The following sites have detailed explanations and examples: http://www.unixuser.org/~euske/doc/python/recursion-j.html
As I explained earlier, the big advantage of generators is that they can process sequentially without holding the entire list. In other words, it goes well with problems that can be subdivided and solved through iterative processing. You can see that this is very close to the idea of solving problems with recursion. The Fibonacci sequence example was an example of replacing recursion with a generator, but of course you can use the generator itself recursively. The advantage of using a generator instead of a function is that once you have generated a value, you can discard it on the fly. For example, the code to scan a tree structure recursively using a generator looks like this:
tree.py
class Node:
def __init__(self, data):
self.data = data
self.left = None
self.right = None
def traverse(node):
if node is not None:
for x in traverse(node.left):
yield x
yield t.dat
for x in traverse(node.right):
yield x
By the way, if you use the yield from
statement newly added from the python3.3 series, the traverse
function will be even cleaner.
def traverse(node):
if node is not None:
yield from traverse(node.left):
yield t.dat
yield from traverse(node.right)
It will be.
The following sources have detailed instructions: http://masnun.com/2015/11/13/python-generators-coroutines-native-coroutines-and-async-await.html
A coroutine is a subroutine that allows you to suspend processing and then resume processing in the middle. Coroutines can not only retrieve values, but also send them. For example, take the following example:
coroutine.py
def coro():
hello = yield "Hello"
yield hello
c = coro()
print(next(c))
print(c.send("World"))
Here you can see that the yield is on the right side of the assignment expression. Then, the send method sends the string " World "

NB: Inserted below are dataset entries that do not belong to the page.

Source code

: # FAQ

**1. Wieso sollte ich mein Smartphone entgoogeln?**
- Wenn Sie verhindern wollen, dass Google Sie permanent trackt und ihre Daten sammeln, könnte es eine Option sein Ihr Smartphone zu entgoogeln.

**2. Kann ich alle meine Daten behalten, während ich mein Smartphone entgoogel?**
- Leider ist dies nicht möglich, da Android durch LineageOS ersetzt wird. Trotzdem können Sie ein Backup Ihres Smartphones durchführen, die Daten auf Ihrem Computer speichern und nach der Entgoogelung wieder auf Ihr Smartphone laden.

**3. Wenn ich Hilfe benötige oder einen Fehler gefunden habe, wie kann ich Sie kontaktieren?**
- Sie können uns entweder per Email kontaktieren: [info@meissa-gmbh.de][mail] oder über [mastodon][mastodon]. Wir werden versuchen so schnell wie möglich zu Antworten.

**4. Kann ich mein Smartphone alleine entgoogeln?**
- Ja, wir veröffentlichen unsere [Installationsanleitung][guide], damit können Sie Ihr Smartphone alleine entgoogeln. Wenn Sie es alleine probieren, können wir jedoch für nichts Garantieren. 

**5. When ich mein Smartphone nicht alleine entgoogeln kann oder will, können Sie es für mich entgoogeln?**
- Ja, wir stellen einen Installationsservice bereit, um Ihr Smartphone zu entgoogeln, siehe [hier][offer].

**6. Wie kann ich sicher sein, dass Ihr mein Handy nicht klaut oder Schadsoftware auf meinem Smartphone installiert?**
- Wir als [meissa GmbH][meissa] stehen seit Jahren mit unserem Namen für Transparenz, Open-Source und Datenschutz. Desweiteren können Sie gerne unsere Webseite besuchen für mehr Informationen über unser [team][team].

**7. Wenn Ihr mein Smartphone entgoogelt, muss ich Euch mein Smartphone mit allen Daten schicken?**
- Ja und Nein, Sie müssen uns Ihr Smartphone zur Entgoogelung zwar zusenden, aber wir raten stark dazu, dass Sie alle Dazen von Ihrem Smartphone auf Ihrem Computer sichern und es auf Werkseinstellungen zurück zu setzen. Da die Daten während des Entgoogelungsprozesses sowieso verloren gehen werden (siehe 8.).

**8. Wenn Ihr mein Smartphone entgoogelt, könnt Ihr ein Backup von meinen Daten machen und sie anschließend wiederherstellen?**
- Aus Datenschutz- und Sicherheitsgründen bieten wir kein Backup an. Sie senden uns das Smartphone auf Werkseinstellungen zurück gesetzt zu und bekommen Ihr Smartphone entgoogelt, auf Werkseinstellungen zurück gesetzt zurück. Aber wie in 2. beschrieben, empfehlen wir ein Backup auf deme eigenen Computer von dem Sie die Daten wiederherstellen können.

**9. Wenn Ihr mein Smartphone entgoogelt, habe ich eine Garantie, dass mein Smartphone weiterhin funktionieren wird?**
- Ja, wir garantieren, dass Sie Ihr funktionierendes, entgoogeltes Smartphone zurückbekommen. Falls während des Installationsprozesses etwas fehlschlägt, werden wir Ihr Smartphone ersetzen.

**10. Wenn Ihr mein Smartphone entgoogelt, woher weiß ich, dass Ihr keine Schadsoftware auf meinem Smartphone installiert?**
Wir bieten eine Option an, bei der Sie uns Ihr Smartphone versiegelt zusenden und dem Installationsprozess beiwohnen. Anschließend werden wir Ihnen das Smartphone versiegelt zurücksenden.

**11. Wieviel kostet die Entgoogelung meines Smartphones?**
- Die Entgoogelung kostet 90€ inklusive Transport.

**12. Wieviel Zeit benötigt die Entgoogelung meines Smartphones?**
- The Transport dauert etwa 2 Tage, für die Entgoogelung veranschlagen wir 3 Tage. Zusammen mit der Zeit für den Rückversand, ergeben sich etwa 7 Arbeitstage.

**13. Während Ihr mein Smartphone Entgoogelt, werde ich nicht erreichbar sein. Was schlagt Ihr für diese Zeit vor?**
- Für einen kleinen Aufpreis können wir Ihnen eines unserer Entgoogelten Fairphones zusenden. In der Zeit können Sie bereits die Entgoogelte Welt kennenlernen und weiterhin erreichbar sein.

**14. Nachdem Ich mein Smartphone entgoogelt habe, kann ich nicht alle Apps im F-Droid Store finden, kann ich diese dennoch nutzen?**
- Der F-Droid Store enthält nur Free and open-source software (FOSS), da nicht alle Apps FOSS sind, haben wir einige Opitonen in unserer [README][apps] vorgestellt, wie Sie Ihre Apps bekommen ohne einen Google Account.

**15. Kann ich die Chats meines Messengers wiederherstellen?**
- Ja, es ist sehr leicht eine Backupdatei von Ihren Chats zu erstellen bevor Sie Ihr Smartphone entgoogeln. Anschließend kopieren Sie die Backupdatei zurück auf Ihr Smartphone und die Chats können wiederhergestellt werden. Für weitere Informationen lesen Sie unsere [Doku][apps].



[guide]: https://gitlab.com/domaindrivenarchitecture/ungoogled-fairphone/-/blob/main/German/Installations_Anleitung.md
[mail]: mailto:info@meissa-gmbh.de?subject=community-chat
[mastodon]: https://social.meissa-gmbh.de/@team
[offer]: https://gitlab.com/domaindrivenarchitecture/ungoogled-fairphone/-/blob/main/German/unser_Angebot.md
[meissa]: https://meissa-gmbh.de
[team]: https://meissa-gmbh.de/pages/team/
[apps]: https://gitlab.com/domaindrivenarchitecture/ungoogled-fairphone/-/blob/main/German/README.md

. You can see that it makes use of the characteristics of generators that have states.
If you're talking about coroutines in detail, this is likely to be another article, so I'll just introduce it here. If you feel like it, you may also post an article about coroutines.
Since native coroutines have been implemented since python3.5, the same processing can be achieved without using a generator.
The generator is a difficult concept to grasp, but I think it's surprisingly simple to understand if you think of it as a tool that has a state and returns values in order with only partial actions without holding the entire list. Let's all use the generator and write cool programs! (Although I haven't mastered it yet).